Dataset entries:
══════════════════════════════
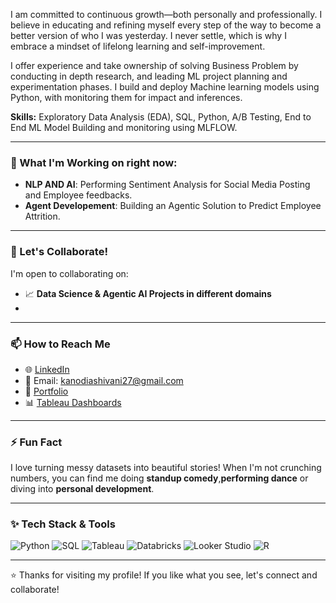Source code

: 

I am committed to continuous growth—both personally and professionally. I believe in educating and refining myself every step of the way to become a better version of who I was yesterday. I never settle, which is why I embrace a mindset of lifelong learning and self-improvement.

I offer experience and take ownership of solving Business Problem by conducting in depth research, and leading ML project planning and experimentation phases. 
I build and deploy Machine learning models using Python, with monitoring them for impact and inferences. 

**Skills:** Exploratory Data Analysis (EDA), SQL, Python, A/B Testing, End to End ML Model Building and monitoring using MLFLOW. 

---

### 🔭 What I'm Working on right now: 
- **NLP AND AI**: Performing Sentiment Analysis for Social Media Posting and Employee feedbacks.
- **Agent Developement**: Building an Agentic Solution to Predict Employee Attrition. 

---

### 👯 Let's Collaborate!
I'm open to collaborating on:
- 📈 **Data Science & Agentic AI Projects in different domains**
- 
---

### 📫 How to Reach Me
- 🌐 [LinkedIn](https://www.linkedin.com/in/shivanikanodia)
- 📧 Email: kanodiashivani27@gmail.com
- 📁 [Portfolio](https://github.com/Shivanikanodia)
- 📊 [Tableau Dashboards](https://shorturl.at/hGzDx)

---

### ⚡ Fun Fact
I love turning messy datasets into beautiful stories! When I'm not crunching numbers, you can find me doing **standup comedy**,**performing dance** or diving into **personal development**.

---

### ✨ Tech Stack & Tools
![Python](https://img.shields.io/badge/Python-3776AB?style=for-the-badge&logo=python&logoColor=white)
![SQL](https://img.shields.io/badge/SQL-025E8C?style=for-the-badge&logo=sqlite&logoColor=white)
![Tableau](https://img.shields.io/badge/Tableau-E97627?style=for-the-badge&logo=tableau&logoColor=white)
![Databricks](https://img.shields.io/badge/Databricks-FF3621?style=for-the-badge&logo=databricks&logoColor=white)
![Looker Studio](https://img.shields.io/badge/Looker%20Studio-4285F4?style=for-the-badge&logo=googleanalytics&logoColor=white)
![R](https://img.shields.io/badge/R-276DC3?style=for-the-badge&logo=r&logoColor=white)

---

⭐️ Thanks for visiting my profile! If you like what you see, let's connect and collaborate!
══════════════════════════════
What you have to do:
Write the records out again verbatim and omit the pictures they contain.

Answer:
Source code

: 

I am committed to continuous growth—both personally and professionally. I believe in educating and refining myself every step of the way to become a better version of who I was yesterday. I never settle, which is why I embrace a mindset of lifelong learning and self-improvement.

I offer experience and take ownership of solving Business Problem by conducting in depth research, and leading ML project planning and experimentation phases. 
I build and deploy Machine learning models using Python, with monitoring them for impact and inferences. 

**Skills:** Exploratory Data Analysis (EDA), SQL, Python, A/B Testing, End to End ML Model Building and monitoring using MLFLOW. 

---

### 🔭 What I'm Working on right now: 
- **NLP AND AI**: Performing Sentiment Analysis for Social Media Posting and Employee feedbacks.
- **Agent Developement**: Building an Agentic Solution to Predict Employee Attrition. 

---

### 👯 Let's Collaborate!
I'm open to collaborating on:
- 📈 **Data Science & Agentic AI Projects in different domains**
- 
---

### 📫 How to Reach Me
- 🌐 [LinkedIn](https://www.linkedin.com/in/shivanikanodia)
- 📧 Email: kanodiashivani27@gmail.com
- 📁 [Portfolio](https://github.com/Shivanikanodia)
- 📊 [Tableau Dashboards](https://shorturl.at/hGzDx)

---

### ⚡ Fun Fact
I love turning messy datasets into beautiful stories! When I'm not crunching numbers, you can find me doing **standup comedy**,**performing dance** or diving into **personal development**.

---

### ✨ Tech Stack & Tools
![Python](https://img.shields.io/badge/Python-3776AB?style=for-the-badge&logo=python&logoColor=white)
![SQL](https://img.shields.io/badge/SQL-025E8C?style=for-the-badge&logo=sqlite&logoColor=white)
![Tableau](https://img.shields.io/badge/Tableau-E97627?style=for-the-badge&logo=tableau&logoColor=white)
![Databricks](https://img.shields.io/badge/Databricks-FF3621?style=for-the-badge&logo=databricks&logoColor=white)
![Looker Studio](https://img.shields.io/badge/Looker%20Studio-4285F4?style=for-the-badge&logo=googleanalytics&logoColor=white)
![R](https://img.shields.io/badge/R-276DC3?style=for-the-badge&logo=r&logoColor=white)

---

⭐️ Thanks for visiting my profile! If you like what you see, let's connect and collaborate!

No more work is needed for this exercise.